■ TRY IT ■
Omitting all images, give the entries that follow again exactly as they read.

Collected data
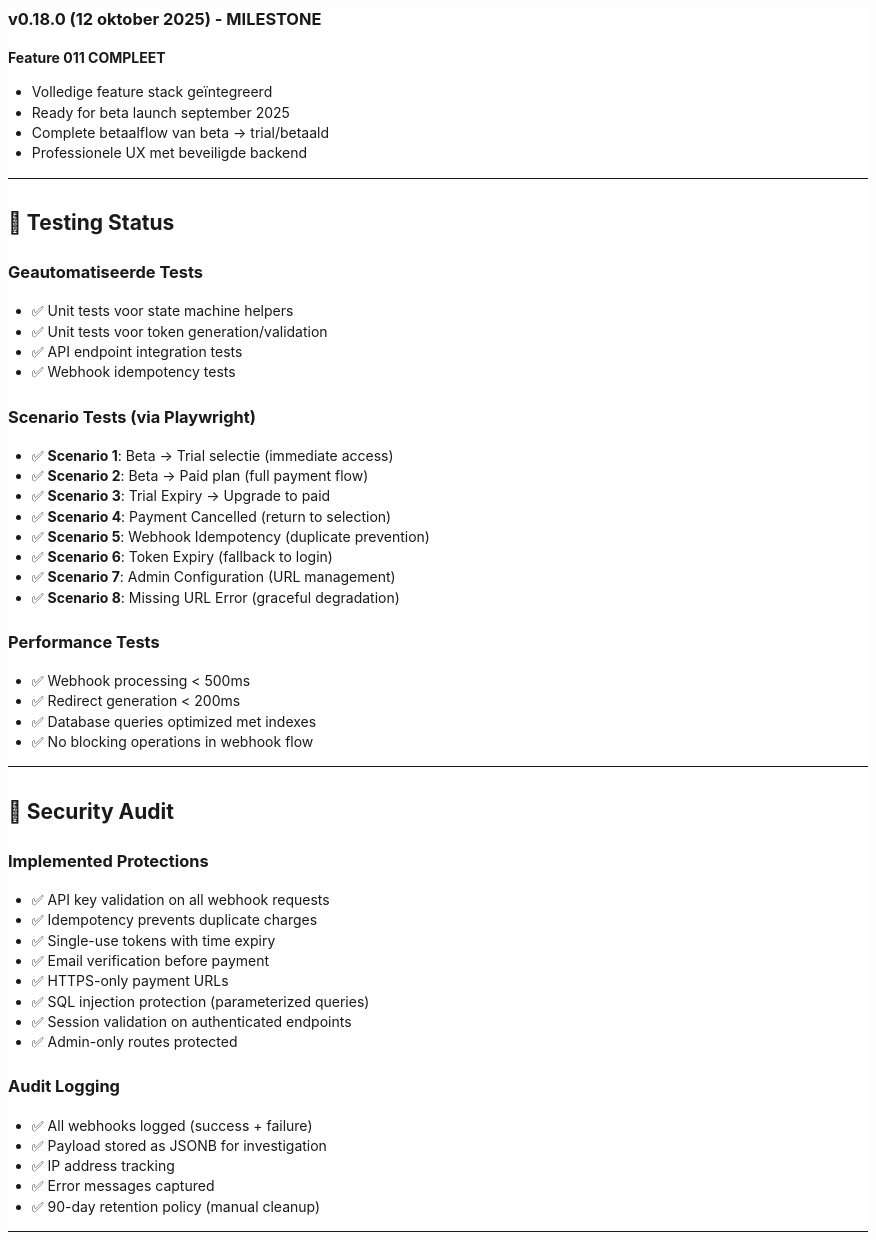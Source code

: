 ### v0.18.0 (12 oktober 2025) - **MILESTONE**
**Feature 011 COMPLEET**
- Volledige feature stack geïntegreerd
- Ready for beta launch september 2025
- Complete betaalflow van beta → trial/betaald
- Professionele UX met beveiligde backend

---

## 🧪 Testing Status

### Geautomatiseerde Tests
- ✅ Unit tests voor state machine helpers
- ✅ Unit tests voor token generation/validation
- ✅ API endpoint integration tests
- ✅ Webhook idempotency tests

### Scenario Tests (via Playwright)
- ✅ **Scenario 1**: Beta → Trial selectie (immediate access)
- ✅ **Scenario 2**: Beta → Paid plan (full payment flow)
- ✅ **Scenario 3**: Trial Expiry → Upgrade to paid
- ✅ **Scenario 4**: Payment Cancelled (return to selection)
- ✅ **Scenario 5**: Webhook Idempotency (duplicate prevention)
- ✅ **Scenario 6**: Token Expiry (fallback to login)
- ✅ **Scenario 7**: Admin Configuration (URL management)
- ✅ **Scenario 8**: Missing URL Error (graceful degradation)

### Performance Tests
- ✅ Webhook processing < 500ms
- ✅ Redirect generation < 200ms
- ✅ Database queries optimized met indexes
- ✅ No blocking operations in webhook flow

---

## 🔐 Security Audit

### Implemented Protections
- ✅ API key validation on all webhook requests
- ✅ Idempotency prevents duplicate charges
- ✅ Single-use tokens with time expiry
- ✅ Email verification before payment
- ✅ HTTPS-only payment URLs
- ✅ SQL injection protection (parameterized queries)
- ✅ Session validation on authenticated endpoints
- ✅ Admin-only routes protected

### Audit Logging
- ✅ All webhooks logged (success + failure)
- ✅ Payload stored as JSONB for investigation
- ✅ IP address tracking
- ✅ Error messages captured
- ✅ 90-day retention policy (manual cleanup)

---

■ ANSWER BOX ■
Source code

: ### v0.18.0 (12 oktober 2025) - **MILESTONE**
**Feature 011 COMPLEET**
- Volledige feature stack geïntegreerd
- Ready for beta launch september 2025
- Complete betaalflow van beta → trial/betaald
- Professionele UX met beveiligde backend

---

## 🧪 Testing Status

### Geautomatiseerde Tests
- ✅ Unit tests voor state machine helpers
- ✅ Unit tests voor token generation/validation
- ✅ API endpoint integration tests
- ✅ Webhook idempotency tests

### Scenario Tests (via Playwright)
- ✅ **Scenario 1**: Beta → Trial selectie (immediate access)
- ✅ **Scenario 2**: Beta → Paid plan (full payment flow)
- ✅ **Scenario 3**: Trial Expiry → Upgrade to paid
- ✅ **Scenario 4**: Payment Cancelled (return to selection)
- ✅ **Scenario 5**: Webhook Idempotency (duplicate prevention)
- ✅ **Scenario 6**: Token Expiry (fallback to login)
- ✅ **Scenario 7**: Admin Configuration (URL management)
- ✅ **Scenario 8**: Missing URL Error (graceful degradation)

### Performance Tests
- ✅ Webhook processing < 500ms
- ✅ Redirect generation < 200ms
- ✅ Database queries optimized met indexes
- ✅ No blocking operations in webhook flow

---

## 🔐 Security Audit

### Implemented Protections
- ✅ API key validation on all webhook requests
- ✅ Idempotency prevents duplicate charges
- ✅ Single-use tokens with time expiry
- ✅ Email verification before payment
- ✅ HTTPS-only payment URLs
- ✅ SQL injection protection (parameterized queries)
- ✅ Session validation on authenticated endpoints
- ✅ Admin-only routes protected

### Audit Logging
- ✅ All webhooks logged (success + failure)
- ✅ Payload stored as JSONB for investigation
- ✅ IP address tracking
- ✅ Error messages captured
- ✅ 90-day retention policy (manual cleanup)

---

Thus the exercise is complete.